Re: A Lumber Question


soolinehistory <destorzek@...>
 

--- In STMFC@..., Paolo Roffo <paolo.roffo@...> wrote:


I'm also curious about pulpwood - would logs have been stacked in gondolas
back then, or had bulkhead flatcars appeared by that point?

thanks

Paolo Roffo
A lot of it depends on which part of the country you're modeling. In the upper Midwest, pulpwood never moved on bulkhead flats. The standard pulpwood log here was eight feet long, and were always a gon load. A line of logs would be stood on end inside the car end and trapped by the bottom layer of logs loaded crosswise to the car; these became a makeshift bulkhead, and the logs were loaded as high as these makeshift end stakes. Lines that had a lot of pulpwood traffic always had a lot of sticks laying along the track, especially around bridge piers that would catch a log slid part way out and knock it off the car.
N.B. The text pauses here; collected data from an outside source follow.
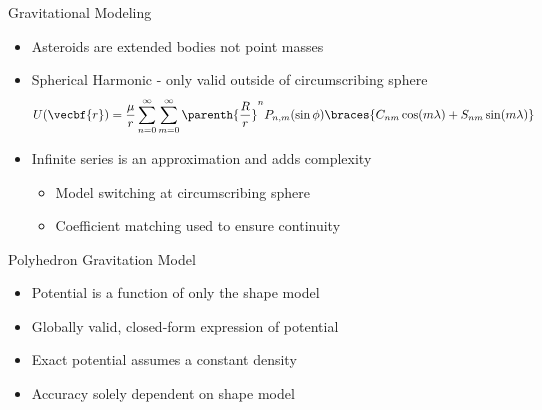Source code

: \documentclass[11pt,professionalfonts]{beamer}
\begin{document}
\begin{frame}{Gravitational Modeling} %

\begin{itemize}
  \item Asteroids are extended bodies not point masses
  \pause
  \item Spherical Harmonic - only valid outside of circumscribing sphere
    {
    \small
    \begin{align*}
      U(\vecbf{r} ) = \frac{\mu}{r} \sum_{n=0}^\infty \sum_{m=0}^\infty \parenth{\frac{R}{r}}^nP_{n,m}(\sin \phi) \braces{ C_{nm} \cos(m \lambda) + S_{nm} \sin(m \lambda)} 
    \end{align*}
    }
    \pause
  \item Infinite series is an approximation and adds complexity
    \begin{itemize}
        \item Model switching at circumscribing sphere
        \item Coefficient matching used to ensure continuity 
    \end{itemize}
\end{itemize}


\end{frame}   %


\begin{frame}{Polyhedron Gravitation Model}

\begin{itemize}
    \item Potential is a function of only the shape model
    \item Globally valid, closed-form expression of potential
    \item Exact potential assumes a constant density 
    \item Accuracy solely dependent on shape model
\end{itemize}

\end{frame}
\end{document}
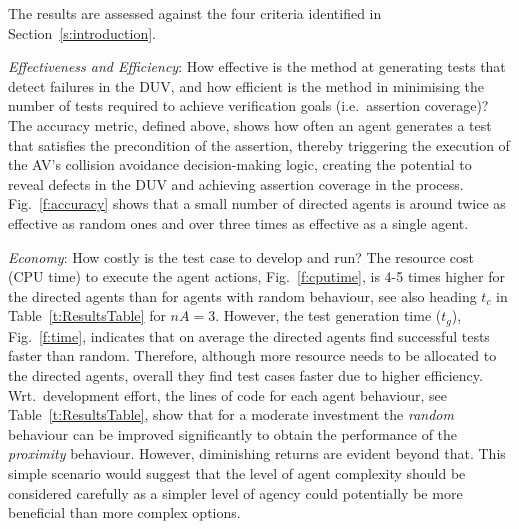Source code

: \documentclass[letterpaper, 10 pt, journal, twoside]{IEEEtran}
\begin{document}

The results are assessed against the four criteria identified in Section~\ref{s:introduction}.

\textit{Effectiveness and Efficiency}: How effective is the method at generating tests that detect failures in the DUV, and how efficient is the method in minimising the number of tests required to achieve verification goals (i.e.\ assertion coverage)?
%
The accuracy metric, defined above, shows how often an agent generates a test that satisfies the precondition of the assertion, thereby triggering the execution of the AV's collision avoidance decision-making logic, creating the potential to reveal defects in the DUV and achieving assertion coverage in the process. 
%
Fig.~\ref{f:accuracy} shows that a small number of directed agents is around twice as effective as random ones and over three times as effective as a single agent.


\textit{Economy}: How costly is the test case to develop and run? %
The resource cost (CPU time) to execute the agent actions, Fig.~\ref{f:cputime}, is 4-5 times higher for the directed agents than for agents with random behaviour, see also heading $t_{c}$ in Table~\ref{t:ResultsTable} for $nA=3$. %
	However, the test generation time ($t_g$), Fig.~\ref{f:time}, indicates that on average the directed agents find successful tests faster than random. Therefore, although more resource needs to be  allocated to the directed agents, overall they find test cases faster due to higher efficiency. %
%	
Wrt.\ development effort, the lines of code for each agent behaviour, see Table~\ref{t:ResultsTable}, show that for a moderate investment the \textit{random} behaviour can be improved significantly to obtain the performance of the \textit{proximity} behaviour. However, diminishing returns are evident beyond that. 
%
%
This simple scenario would suggest that the level of agent complexity should be considered carefully as a simpler level of agency could potentially be more beneficial than more complex options. 
\end{document}
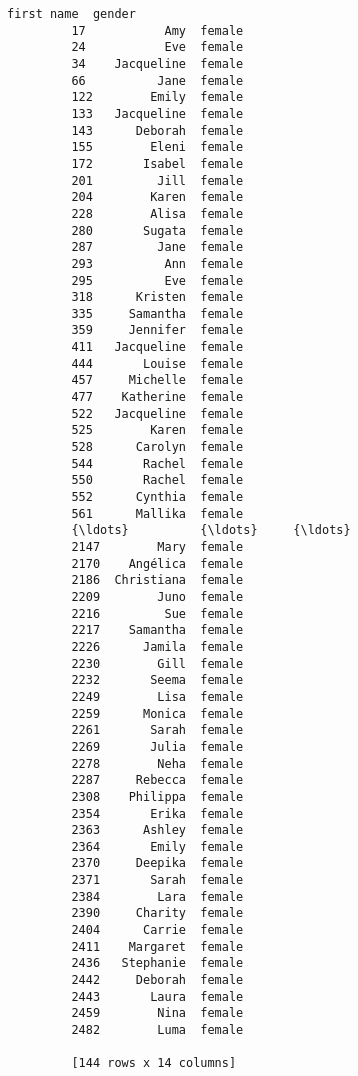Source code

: \documentclass[11pt]{article}
\begin{document}
\begin{Verbatim}[commandchars=\\\{\}]
               first name  gender  
         17           Amy  female  
         24           Eve  female  
         34    Jacqueline  female  
         66          Jane  female  
         122        Emily  female  
         133   Jacqueline  female  
         143      Deborah  female  
         155        Eleni  female  
         172       Isabel  female  
         201         Jill  female  
         204        Karen  female  
         228        Alisa  female  
         280       Sugata  female  
         287         Jane  female  
         293          Ann  female  
         295          Eve  female  
         318      Kristen  female  
         335     Samantha  female  
         359     Jennifer  female  
         411   Jacqueline  female  
         444       Louise  female  
         457     Michelle  female  
         477    Katherine  female  
         522   Jacqueline  female  
         525        Karen  female  
         528      Carolyn  female  
         544       Rachel  female  
         550       Rachel  female  
         552      Cynthia  female  
         561      Mallika  female  
         {\ldots}          {\ldots}     {\ldots}  
         2147        Mary  female  
         2170    Angélica  female  
         2186  Christiana  female  
         2209        Juno  female  
         2216         Sue  female  
         2217    Samantha  female  
         2226      Jamila  female  
         2230        Gill  female  
         2232       Seema  female  
         2249        Lisa  female  
         2259      Monica  female  
         2261       Sarah  female  
         2269       Julia  female  
         2278        Neha  female  
         2287     Rebecca  female  
         2308    Philippa  female  
         2354       Erika  female  
         2363      Ashley  female  
         2364       Emily  female  
         2370     Deepika  female  
         2371       Sarah  female  
         2384        Lara  female  
         2390     Charity  female  
         2404      Carrie  female  
         2411    Margaret  female  
         2436   Stephanie  female  
         2442     Deborah  female  
         2443       Laura  female  
         2459        Nina  female  
         2482        Luma  female  
         
         [144 rows x 14 columns]
\end{Verbatim}
            
\end{document}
By the sixties, the AAR required the load above the car sides be wrapped with chicken wire, not that it did much good.

Pulpwood was low value traffic, and it was hard to justify new equipment, but the Soo Line did invest in some brand new fifty foot gons with built-in bulkheads, but not until after the era of this list.

The typical steam era pulpwood car on both the Soo and NP seems to have been a extremely ratty GS gon.